Working towards a personal goal as a member of a family unit can make you feel selfish at times.  You worry that you’re asking your family to sacrifice much in an effort to honour your own dreams. For as long as I can remember I have wanted to write books.  Earlier this year I came to a decision that if I didn’t have at least a draft completed that was at a stage I could send out enquiries to agents and publishing houses by the time I hit 40, then I should probably shut up about writing, that it wasn’t ever going to happen because I wasn’t passionate enough.

Sometime in February I started writing. Not a lot at first, maybe 500 words a couple of times a week. I would head downstairs to the communal sitting room complete with its fake fire and scratch out a few paragraphs; I didn’t want to jinx myself by aiming too high. I’ve always been able to churn out three or four thousand words to start a story, but the panic of trying to expand and write a whole novel often overwhelms me and I give up.  I set small goals for myself. I started off with the goal to write three times a week.  In April I got more ambitious. I worked out that if I wrote 360 words 25 times in a month I would make a 9,000 word count goal.  In August I worked towards the goal of 12,000 words, missing it by only 800; I achieved it in September.

Spending time writing means that I can’t spend time playing with Bronwen at the park.
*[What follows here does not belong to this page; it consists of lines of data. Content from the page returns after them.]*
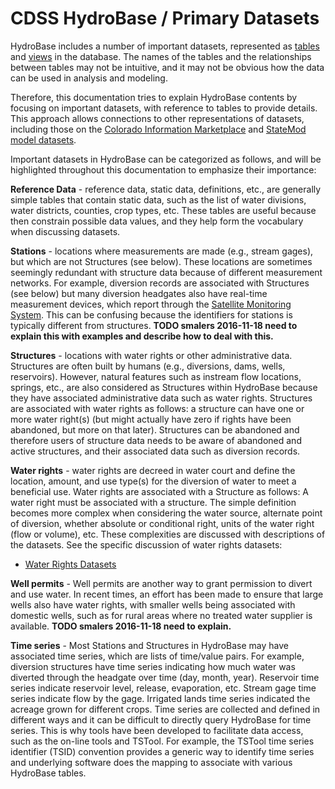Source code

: # CDSS HydroBase / Primary Datasets #

HydroBase includes a number of important datasets, represented as [tables](https://en.wikipedia.org/wiki/Table_(database))
and [views](https://en.wikipedia.org/wiki/View_(SQL)) in the database.
The names of the tables and the relationships between tables may not be intuitive,
and it may not be obvious how the data can be used in analysis and modeling.

Therefore, this documentation tries to explain HydroBase contents by focusing on important datasets, with reference to tables to provide details.
This approach allows connections to other representations of datasets, including those on the [Colorado Information Marketplace](http://data.colorado.gov)
and [StateMod model datasets](http://cdss.state.co.us/Modeling/Pages/SurfaceWaterStateMod.aspx).

Important datasets in HydroBase can be categorized as follows, and will be highlighted throughout this documentation to emphasize their importance:

**Reference Data** - reference data, static data, definitions, etc., are generally simple tables that contain
static data, such as the list of water divisions, water districts, counties, crop types, etc.
These tables are useful because then constrain possible data values, and they help form the vocabulary when discussing datasets.

**Stations** - locations where measurements are made (e.g., stream gages), but which are not Structures (see below).
These locations are  sometimes seemingly redundant with structure data because of different measurement networks.
For example, diversion records are associated with Structures (see below) but many diversion headgates also
have real-time measurement devices, which report through the [Satellite Monitoring System](http://www.dwr.state.co.us/Surfacewater/default.aspx).
This can be confusing because the identifiers for stations is typically different from structures.
**TODO smalers 2016-11-18 need to explain this with examples and describe how to deal with this.**

**Structures** - locations with water rights or other administrative data.  Structures are often built by humans (e.g., diversions, dams, wells, reservoirs).
However, natural features such as instream flow locations, springs, etc., are also considered as Structures within HydroBase because they
have associated administrative data such as water rights.
Structures are associated with water rights as follows:  a structure can have one or more water right(s) (but might actually have zero if rights have been abandoned,
but more on that later).
Structures can be abandoned and therefore users of structure data needs to be aware of abandoned and active structures, and their associated data such as diversion records.

**Water rights** - water rights are decreed in water court and define the location, amount, and use type(s) for the diversion of water
to meet a beneficial use.  Water rights are associated with a Structure as follows:  A water right must be associated with a structure.
The simple definition becomes more complex when considering the water source, alternate point of diversion,
whether absolute or conditional right, units of the water right (flow or volume), etc.  These complexities are
discussed with descriptions of the datasets.  See the specific discussion of water rights datasets:

* [Water Rights Datasets](../datasets/water-rights/)

**Well permits** - Well permits are another way to grant permission to divert and use water.
In recent times, an effort has been made to ensure that large wells also have water rights, with smaller wells being associated with
domestic wells, such as for rural areas where no treated water supplier is available.  **TODO smalers 2016-11-18 need to explain.**

**Time series** - Most Stations and Structures in HydroBase may have associated time series, which are lists of time/value pairs.
For example, diversion structures have time series indicating how much water was diverted through the headgate over time (day, month, year).
Reservoir time series indicate reservoir level, release, evaporation, etc.
Stream gage time series indicate flow by the gage.  Irrigated lands time series indicated the acreage grown for different crops.
Time series are collected and defined in different ways and it can be difficult to directly query HydroBase for time series.
This is why tools have been developed to facilitate data access, such as the on-line tools and TSTool.
For example, the TSTool time series identifier (TSID) convention provides a generic way to identify time series and
underlying software does the mapping to associate with various HydroBase tables.
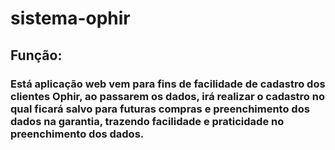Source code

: # sistema-ophir

## Função:

### Está aplicação web vem para fins de facilidade de cadastro dos clientes Ophir, ao passarem os dados, irá realizar o cadastro no qual ficará salvo para futuras compras e preenchimento dos dados na garantia, trazendo facilidade e praticidade no preenchimento dos dados.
It means I can’t take her for a bike ride; I can’t sit down and watch a movie with Matthew or cook delicious meals or cakes on the weekend. It means that I must monitor my down time and ensure that I focus on achieving word counts, sometimes working through the night to reach them.  Most of the work has been written by the light of the TV in my bedroom so that I don’t disturb others slumbering and often its only very late at night when everyone was in bed that I finally get the silence I crave to hear the words flow through my head.

When I was struggling with the whole home school or government education for Bronwen over the summer a couple of friends suggested that by sending her to school I would be able to write during  the day.  When Bronwen made the decision that she wanted to go to school, I made a vow to be very strict and spend each 2 ½ hours each school day writing – no internet! In the first full week she was able to attend (after the falling mirror and almost severed toe deal) I wrote 5000 words. It was then I made a decision that I would write 1000 words minimum every day Bronwen was at school as a way of honouring the time she is away from me.  We must make the oddest couple; when I pick her up from the bus I ask her how her day was and she asks me if I got lots of writing done.

Over the weekend Matthew decided to go out and buy me a new mp3 player as the      i-pod that I’ve had for five, possibly six years now has become infuriating in that despite having spend $80 on a new battery just last year, it now can’t carry a charge longer than 20 minutes before it starts flashing an empty battery symbol at me and suggests ever so helpfully that I should shut down the machine or risk losing all my music.  Although it wasn’t part of the plan, Bronwen decided that she wanted to go out with her Daddah. Now I have to share that it is not usual for her to choose shopping with her Dad, but we decided to not make a fuss about it after having warned her that it could be boring; she was insistent.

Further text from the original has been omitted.